Description of the task: Word for word, repeat the lines of the records from the first line up to and including the line that contains "Independent of LLMs, several", passing over any pictures.

Data for the task START

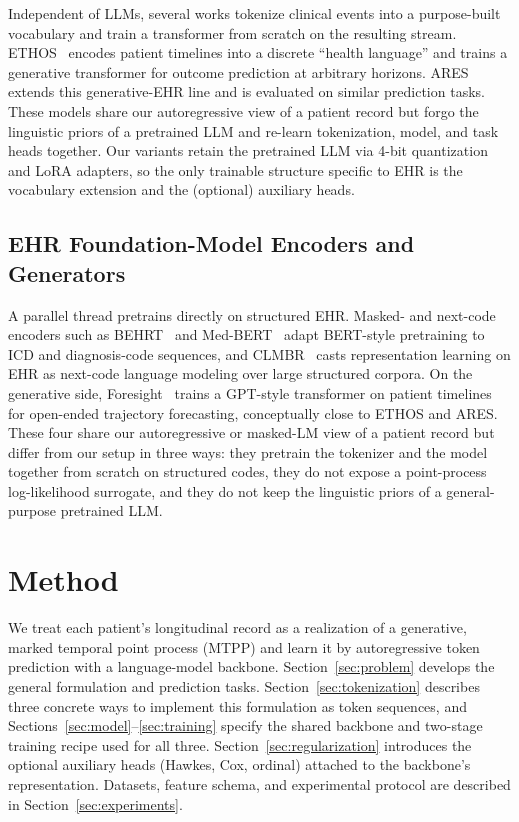 \documentclass{article}
\begin{document}
Independent of LLMs, several works tokenize clinical events into a purpose-built vocabulary and train a transformer from scratch on the resulting stream.
ETHOS~\citep{renc2024zero} encodes patient timelines into a discrete ``health language'' and trains a generative transformer for outcome prediction at arbitrary horizons. ARES~\citep{renc2025foundation} extends this generative-EHR line and is evaluated on similar prediction tasks.
These models share our autoregressive view of a patient record but forgo the linguistic priors of a pretrained LLM and re-learn tokenization, model, and task heads together.
Our variants retain the pretrained LLM via 4-bit quantization and LoRA adapters, so the only trainable structure specific to EHR is the vocabulary extension and the (optional) auxiliary heads.

\subsection{EHR Foundation-Model Encoders and Generators}

A parallel thread pretrains directly on structured EHR.
Masked- and next-code encoders such as BEHRT~\citep{li2020behrt} and Med-BERT~\citep{rasmy2021med} adapt BERT-style pretraining to ICD and diagnosis-code sequences, and CLMBR~\citep{steinberg2021language} casts representation learning on EHR as next-code language modeling over large structured corpora.
On the generative side, Foresight~\citep{kraljevic2024foresight} trains a GPT-style transformer on patient timelines for open-ended trajectory forecasting, conceptually close to ETHOS and ARES.
These four share our autoregressive or masked-LM view of a patient record but differ from our setup in three ways: they pretrain the tokenizer and the model together from scratch on structured codes, they do not expose a point-process log-likelihood surrogate, and they do not keep the linguistic priors of a general-purpose pretrained LLM.

\section{Method}
\label{sec:method}

We treat each patient's longitudinal record as a realization of a generative, marked temporal point process (MTPP) and learn it by autoregressive token prediction with a language-model backbone.
Section~\ref{sec:problem} develops the general formulation and prediction tasks.
Section~\ref{sec:tokenization} describes three concrete ways to implement this formulation as token sequences, and Sections~\ref{sec:model}--\ref{sec:training} specify the shared backbone and two-stage training recipe used for all three.
Section~\ref{sec:regularization} introduces the optional auxiliary heads (Hawkes, Cox, ordinal) attached to the backbone's representation.
Datasets, feature schema, and experimental protocol are described in Section~\ref{sec:experiments}.
\end{document}
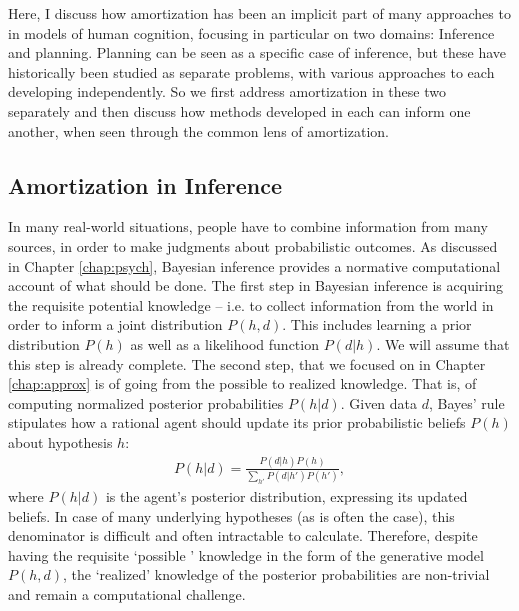 Here, I discuss how amortization has been an implicit part of many approaches to  in models of human cognition, focusing in particular on two domains: Inference and planning. Planning can be seen as a specific case of inference\citep{botvinick2012planning}, but these have historically been studied as separate problems, with various approaches to each developing independently. So we first address amortization in these two separately and then discuss how  methods developed in each can inform one another, when seen through the common lens of amortization.

\subsection{Amortization in Inference}


In many real-world situations, people have to combine information from many sources, in order to make judgments about probabilistic outcomes. As discussed in Chapter \ref{chap:psych}, Bayesian inference provides a normative computational account of what should be done. The first step in Bayesian inference is acquiring the requisite potential knowledge  -- i.e. to collect information from the world in order to inform a joint distribution $P(h,d)$. This includes learning a prior distribution $P(h)$ as well as a likelihood function $P(d | h)$. We will assume that this step is already complete. The second step, that we focused on in Chapter \ref{chap:approx} is of going from the possible to realized knowledge. That is, of computing normalized posterior probabilities  $P(h |d)$. Given data $d$, Bayes' rule stipulates how a rational agent should update its prior probabilistic beliefs $P(h)$ about hypothesis $h$:
\begin{align}
    P(h|d) = \frac{P(d|h)P(h)}{\sum_{h'} P(d|h') P(h')},
\end{align}
where $P(h|d)$ is the agent's posterior distribution, expressing its updated beliefs. In case of many underlying hypotheses (as is often the case), this denominator is difficult and often intractable to calculate. Therefore, despite having the requisite `possible ' knowledge in the form of the generative model $P(h,d)$, the `realized' knowledge of the posterior probabilities are non-trivial and remain a computational challenge.

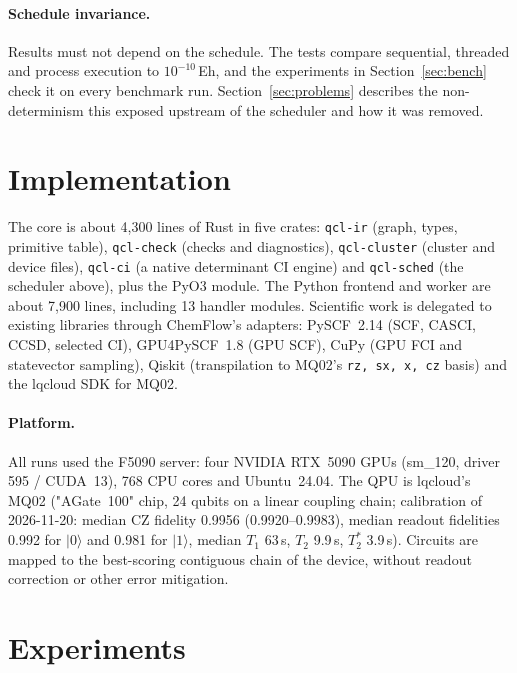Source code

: \documentclass[10pt]{article}
\newcommand{\code}[1]{\texttt{#1}}
\begin{document}
\paragraph{Schedule invariance.} Results must not depend on the schedule. The tests
compare sequential, threaded and process execution to $10^{-10}$\,Eh, and the
experiments in Section~\ref{sec:bench} check it on every benchmark run.
Section~\ref{sec:problems} describes the non-determinism this exposed upstream of the
scheduler and how it was removed.

\section{Implementation}
\label{sec:impl}

The core is about 4,300 lines of Rust in five crates: \code{qcl-ir} (graph, types,
primitive table), \code{qcl-check} (checks and diagnostics), \code{qcl-cluster} (cluster
and device files), \code{qcl-ci} (a native determinant CI engine) and \code{qcl-sched}
(the scheduler above), plus the PyO3 module. The Python frontend and worker are about
7,900 lines, including 13 handler modules. Scientific work is delegated to existing
libraries through ChemFlow's adapters: PySCF~2.14 (SCF, CASCI, CCSD, selected CI),
GPU4PySCF~1.8 (GPU SCF), CuPy (GPU FCI and statevector sampling), Qiskit (transpilation to
MQ02's \code{rz, sx, x, cz} basis) and the lqcloud SDK for MQ02.

\paragraph{Platform.} All runs used the F5090 server: four NVIDIA RTX~5090 GPUs
(sm\_120, driver 595 / CUDA~13), 768 CPU cores and Ubuntu~24.04. The QPU is lqcloud's
MQ02 ("AGate~100" chip, 24 qubits on a linear coupling chain; calibration of
2026-11-20: median CZ fidelity 0.9956 (0.9920--0.9983), median readout fidelities 0.992
for $|0\rangle$ and 0.981 for $|1\rangle$, median $T_1$ 63\,\textmu s, $T_2$ 9.9\,\textmu s,
$T_2^{*}$ 3.9\,\textmu s). Circuits are mapped to the best-scoring contiguous chain of the
device, without readout correction or other error mitigation.

\section{Experiments}
\label{sec:experiments}
\end{document}
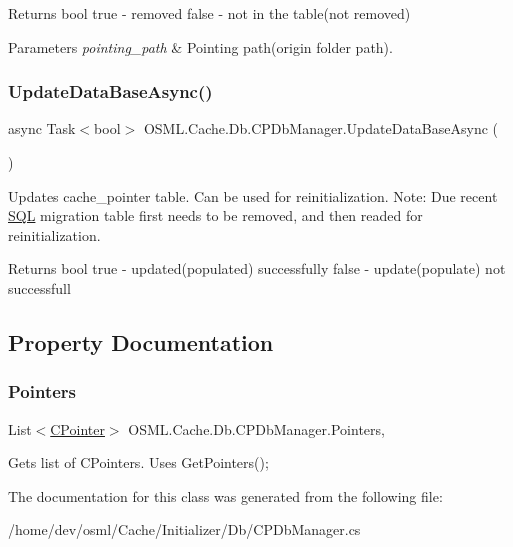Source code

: \begin{DoxyReturn}{Returns}
bool true -\/ removed false -\/ not in the table(not removed) 
\end{DoxyReturn}

\begin{DoxyParams}{Parameters}
{\em pointing\+\_\+path} & Pointing path(origin folder path).\\
\hline
\end{DoxyParams}
\mbox{\label{classOSML_1_1Cache_1_1Db_1_1CPDbManager_aa379e13e88129489f76fd403a21e8f6c}} 
\subsubsection{\texorpdfstring{UpdateDataBaseAsync()}{UpdateDataBaseAsync()}}
{\footnotesize\ttfamily async Task$<$bool$>$ O\+S\+M\+L.\+Cache.\+Db.\+C\+P\+Db\+Manager.\+Update\+Data\+Base\+Async (\begin{DoxyParamCaption}{ }\end{DoxyParamCaption})\hspace{0.3cm}{\ttfamily [inline]}}



Updates cache\+\_\+pointer table. Can be used for reinitialization. Note\+: Due recent \mbox{\hyperlink{namespaceOSML_1_1SQL}{S\+QL}} migration table first needs to be removed, and then readed for reinitialization. 

\begin{DoxyReturn}{Returns}
bool true -\/ updated(populated) successfully false -\/ update(populate) not successfull 
\end{DoxyReturn}


\subsection{Property Documentation}
\mbox{\label{classOSML_1_1Cache_1_1Db_1_1CPDbManager_adabfcee3456023de52c6984935bf1c86}} 
\subsubsection{\texorpdfstring{Pointers}{Pointers}}
{\footnotesize\ttfamily List$<$\mbox{\hyperlink{classOSML_1_1Cache_1_1CPointer}{C\+Pointer}}$>$ O\+S\+M\+L.\+Cache.\+Db.\+C\+P\+Db\+Manager.\+Pointers\hspace{0.3cm}{\ttfamily [static]}, {\ttfamily [get]}}



Gets list of C\+Pointers. Uses Get\+Pointers(); 



The documentation for this class was generated from the following file\+:\begin{DoxyCompactItemize}
\item 
/home/dev/osml/\+Cache/\+Initializer/\+Db/C\+P\+Db\+Manager.\+cs\end{DoxyCompactItemize}
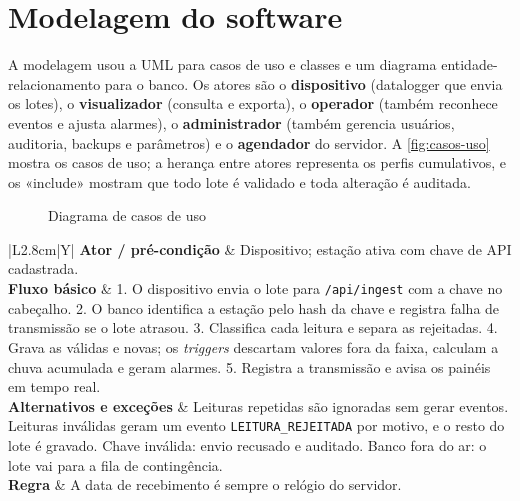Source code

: \chapter{Modelagem do software}\label{cap:modelagem}

A modelagem usou a UML para casos de uso e classes \parencite{booch2006} e um diagrama entidade-relacionamento para o banco. Os atores são o \textbf{dispositivo} (datalogger que envia os lotes), o \textbf{visualizador} (consulta e exporta), o \textbf{operador} (também reconhece eventos e ajusta alarmes), o \textbf{administrador} (também gerencia usuários, auditoria, backups e parâmetros) e o \textbf{agendador} do servidor. A \autoref{fig:casos-uso} mostra os casos de uso; a herança entre atores representa os perfis cumulativos, e os «include» mostram que todo lote é validado e toda alteração é auditada.

\begin{figure}[htb]
  \caption{Diagrama de casos de uso}\label{fig:casos-uso}
  \centering
  \resizebox{0.74\textwidth}{!}{}
\end{figure}

\newcommand{\linhauc}[2]{\textbf{#1} & #2 \\ \hline}

\begin{quadro}[htb]
  \caption{Caso de uso UC01 -- Enviar lote de leituras}\label{qua:uc01}
  \footnotesize
  \begin{tabularx}{\textwidth}{|L{2.8cm}|Y|}
    \hline
    \linhauc{Ator / pré-condição}{Dispositivo; estação ativa com chave de API cadastrada.}
    \textbf{Fluxo básico} & 1. O dispositivo envia o lote para \texttt{/api/ingest} com a chave no cabeçalho. 2. O banco identifica a estação pelo hash da chave e registra falha de transmissão se o lote atrasou. 3. Classifica cada leitura e separa as rejeitadas. 4. Grava as válidas e novas; os \textit{triggers} descartam valores fora da faixa, calculam a chuva acumulada e geram alarmes. 5. Registra a transmissão e avisa os painéis em tempo real. \\ \hline
    \textbf{Alternativos e exceções} & Leituras repetidas são ignoradas sem gerar eventos. Leituras inválidas geram um evento \texttt{LEITURA\_REJEITADA} por motivo, e o resto do lote é gravado. Chave inválida: envio recusado e auditado. Banco fora do ar: o lote vai para a fila de contingência. \\ \hline
    \linhauc{Regra}{A data de recebimento é sempre o relógio do servidor.}
  \end{tabularx}
\end{quadro}

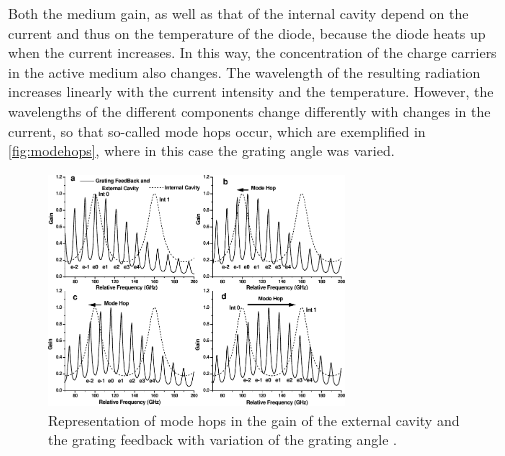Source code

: Both the medium gain,
as well as that of the internal cavity depend on the current and thus on the temperature of the diode,
because the diode heats up when the current increases.
In this way, the concentration of the charge carriers in the active medium also changes.
The wavelength of the resulting radiation increases linearly with the current intensity and the temperature.
However, the wavelengths of the different components change differently with changes in the current,
so that so-called mode hops occur,
which are exemplified in \autoref{fig:modehops},
where in this case the grating angle was varied.
\begin{figure}
    \centering
    \includegraphics[width=0.7\textwidth]{content/img/p13_Fig9.pdf}
    \caption{Representation of mode hops in the gain of the external cavity and the grating feedback with variation of the grating angle \cite{versuchsanleitung}.}
    \label{fig:modehops}
\end{figure}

Data for the task END

The answer:
 \documentclass{article}
\begin{document}
Independent of LLMs, several works tokenize clinical events into a purpose-built vocabulary and train a transformer from scratch on the resulting stream.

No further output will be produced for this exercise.